__Collected data__

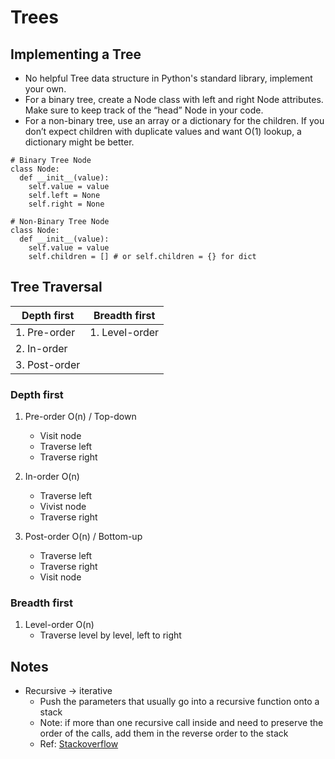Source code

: # Trees

## Implementing a Tree

- No helpful Tree data structure in Python's standard library, implement your own.
- For a binary tree, create a Node class with left and right Node attributes. Make sure to keep track of the “head” Node in your code.
- For a non-binary tree, use an array or a dictionary for the children. If you don’t expect children with duplicate values and want O(1) lookup, a dictionary might be better.

```
# Binary Tree Node
class Node:
  def __init__(value):
    self.value = value
    self.left = None
    self.right = None

# Non-Binary Tree Node
class Node:
  def __init__(value):
    self.value = value
    self.children = [] # or self.children = {} for dict
```

## Tree Traversal

| Depth first | Breadth first |
|---|---|
| 1. Pre-order  | 1. Level-order | 
| 2. In-order   | | 
| 3. Post-order | | 

### Depth first

1. Pre-order O(n) / Top-down
    - Visit node
    - Traverse left
    - Traverse right

2. In-order O(n)
    - Traverse left
    - Vivist node
    - Traverse right

3. Post-order O(n) / Bottom-up
    - Traverse left
    - Traverse right
    - Visit node

### Breadth first

1. Level-order O(n)
    -  Traverse level by level, left to right


## Notes

- Recursive -> iterative
    - Push the parameters that usually go into a recursive function onto a stack
    - Note: if more than one recursive call inside and need to preserve the order of the calls, add them in the reverse order to the stack
    - Ref: [Stackoverflow](https://stackoverflow.com/questions/159590/way-to-go-from-recursion-to-iteration/159777#159777)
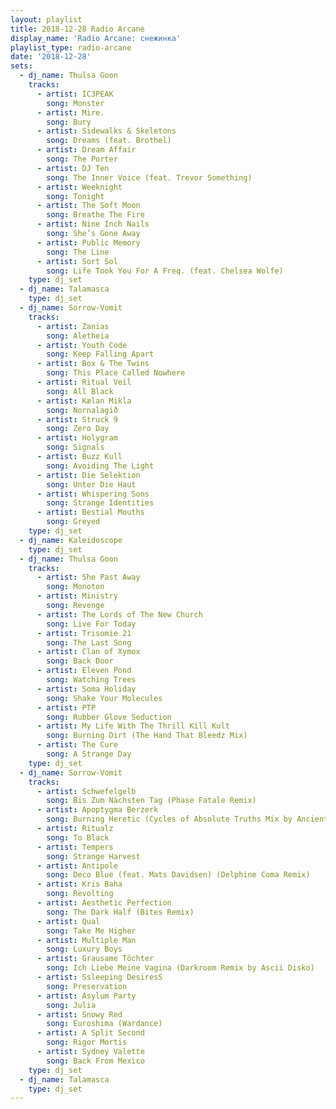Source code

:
 ```yaml
---
layout: playlist
title: 2018-12-28 Radio Arcane
display_name: 'Radio Arcane: снежинка'
playlist_type: radio-arcane
date: '2018-12-28'
sets:
  - dj_name: Thulsa Goon
    tracks:
      - artist: IC3PEAK
        song: Monster
      - artist: Mire.
        song: Bury
      - artist: Sidewalks & Skeletons
        song: Dreams (feat. Brothel)
      - artist: Dream Affair
        song: The Porter
      - artist: DJ Ten
        song: The Inner Voice (feat. Trevor Something)
      - artist: Weeknight
        song: Tonight
      - artist: The Soft Moon
        song: Breathe The Fire
      - artist: Nine Inch Nails
        song: She’s Gone Away
      - artist: Public Memory
        song: The Line
      - artist: Sort Sol
        song: Life Took You For A Freq. (feat. Chelsea Wolfe)
    type: dj_set
  - dj_name: Talamasca
    type: dj_set
  - dj_name: Sorrow-Vomit
    tracks:
      - artist: Zanias
        song: Aletheia
      - artist: Youth Code
        song: Keep Falling Apart
      - artist: Box & The Twins
        song: This Place Called Nowhere
      - artist: Ritual Veil
        song: All Black
      - artist: Kælan Mikla
        song: Nornalagið
      - artist: Struck 9
        song: Zero Day
      - artist: Holygram
        song: Signals
      - artist: Buzz Kull
        song: Avoiding The Light
      - artist: Die Selektion
        song: Unter Die Haut
      - artist: Whispering Sons
        song: Strange Identities
      - artist: Bestial Mouths
        song: Greyed
    type: dj_set
  - dj_name: Kaleidoscope
    type: dj_set
  - dj_name: Thulsa Goon
    tracks:
      - artist: She Past Away
        song: Monoton
      - artist: Ministry
        song: Revenge
      - artist: The Lords of The New Church
        song: Live For Today
      - artist: Trisomie 21
        song: The Last Song
      - artist: Clan of Xymox
        song: Back Door
      - artist: Eleven Pond
        song: Watching Trees
      - artist: Soma Holiday
        song: Shake Your Molecules
      - artist: PTP
        song: Rubber Glove Seduction
      - artist: My Life With The Thrill Kill Kult
        song: Burning Dirt (The Hand That Bleedz Mix)
      - artist: The Cure
        song: A Strange Day
    type: dj_set
  - dj_name: Sorrow-Vomit
    tracks:
      - artist: Schwefelgelb
        song: Bis Zum Nächsten Tag (Phase Fatale Remix)
      - artist: Apoptygma Berzerk
        song: Burning Heretic (Cycles of Absolute Truths Mix by Ancient Methods)
      - artist: Ritualz
        song: To Black
      - artist: Tempers
        song: Strange Harvest
      - artist: Antipole
        song: Deco Blue (feat. Mats Davidsen) (Delphine Coma Remix)
      - artist: Kris Baha
        song: Revolting
      - artist: Aesthetic Perfection
        song: The Dark Half (Bites Remix)
      - artist: Qual
        song: Take Me Higher
      - artist: Multiple Man
        song: Luxury Boys
      - artist: Grausame Töchter
        song: Ich Liebe Meine Vagina (Darkroom Remix by Ascii Disko)
      - artist: Ssleeping DesiresS
        song: Preservation
      - artist: Asylum Party
        song: Julia
      - artist: Snowy Red
        song: Euroshima (Wardance)
      - artist: A Split Second
        song: Rigor Mortis
      - artist: Sydney Valette
        song: Back From Mexico
    type: dj_set
  - dj_name: Talamasca
    type: dj_set
---
```

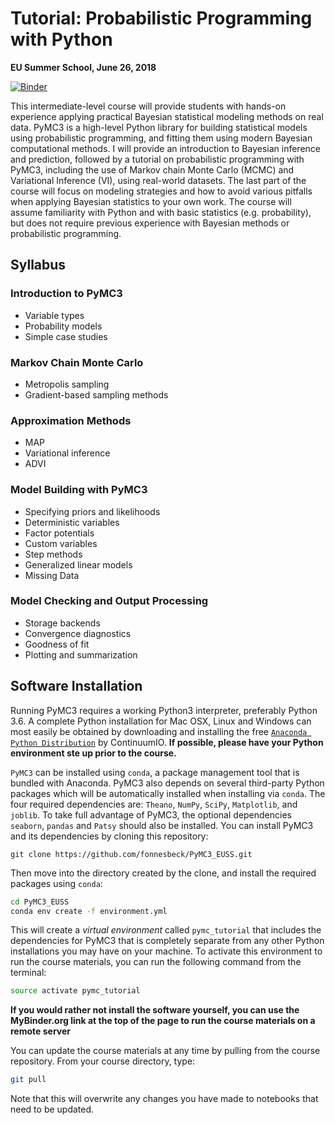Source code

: # Tutorial: Probabilistic Programming with Python

**EU Summer School, June 26, 2018**

[![Binder](http://mybinder.org/badge.svg)](http://mybinder.org/repo/fonnesbeck/PyMC3_EUSS)


This intermediate-level course will provide students with hands-on experience applying practical Bayesian statistical modeling methods on real data. PyMC3 is a high-level Python library for building statistical models using probabilistic programming, and fitting them using modern Bayesian computational methods. I will provide an introduction to Bayesian inference and prediction, followed by a tutorial on probabilistic programming with PyMC3, including the use of Markov chain Monte Carlo (MCMC) and Variational Inference (VI), using real-world datasets. The last part of the course will focus on modeling strategies and how to avoid various pitfalls when applying Bayesian statistics to your own work. The course will assume familiarity with Python and with basic statistics (e.g. probability), but does not require previous experience with Bayesian methods or probabilistic programming.

## Syllabus

### Introduction to PyMC3

* Variable types
* Probability models
* Simple case studies

### Markov Chain Monte Carlo

* Metropolis sampling
* Gradient-based sampling methods

### Approximation Methods

* MAP
* Variational inference
* ADVI

### Model Building with PyMC3

* Specifying priors and likelihoods
* Deterministic variables
* Factor potentials
* Custom variables
* Step methods
* Generalized linear models
* Missing Data

### Model Checking and Output Processing

* Storage backends
* Convergence diagnostics
* Goodness of fit
* Plotting and summarization


## Software Installation

Running PyMC3 requires a working Python3 interpreter, preferably Python 3.6. A complete Python installation for Mac OSX, Linux and Windows can most easily be obtained by downloading and installing the free [`Anaconda Python Distribution`](https://www.continuum.io/downloads) by ContinuumIO. **If possible, please have your Python environment ste up prior to the course.**

`PyMC3` can be installed using `conda`, a package management tool that is bundled with Anaconda. PyMC3 also depends on several third-party Python packages which will be automatically installed when installing via `conda`. The four required dependencies are: `Theano`, `NumPy`, `SciPy`, `Matplotlib`, and `joblib`. To take full advantage of PyMC3, the optional dependencies `seaborn`, `pandas` and `Patsy` should also be installed. You can install PyMC3 and its dependencies by cloning this repository:

```
git clone https://github.com/fonnesbeck/PyMC3_EUSS.git
```

Then move into the directory created by the clone, and install the required packages using `conda`:

```bash
cd PyMC3_EUSS
conda env create -f environment.yml
```

This will create a *virtual environment* called `pymc_tutorial` that includes the dependencies for PyMC3 that is completely separate from any other Python installations you may have on your machine. To activate this environment to run the course materials, you can run the following command from the terminal:

```bash
source activate pymc_tutorial
```

**If you would rather not install the software yourself, you can use the MyBinder.org link at the top of the page to run the course materials on a remote server**

You can update the course materials at any time by pulling from the course repository. From your course directory, type:

```bash
git pull
```

Note that this will overwrite any changes you have made to notebooks that need to be updated.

__Directions__
Every line of the data that includes the word "first" should be copied.

__Solution to this task__
| Depth first | Breadth first |
### Depth first
### Breadth first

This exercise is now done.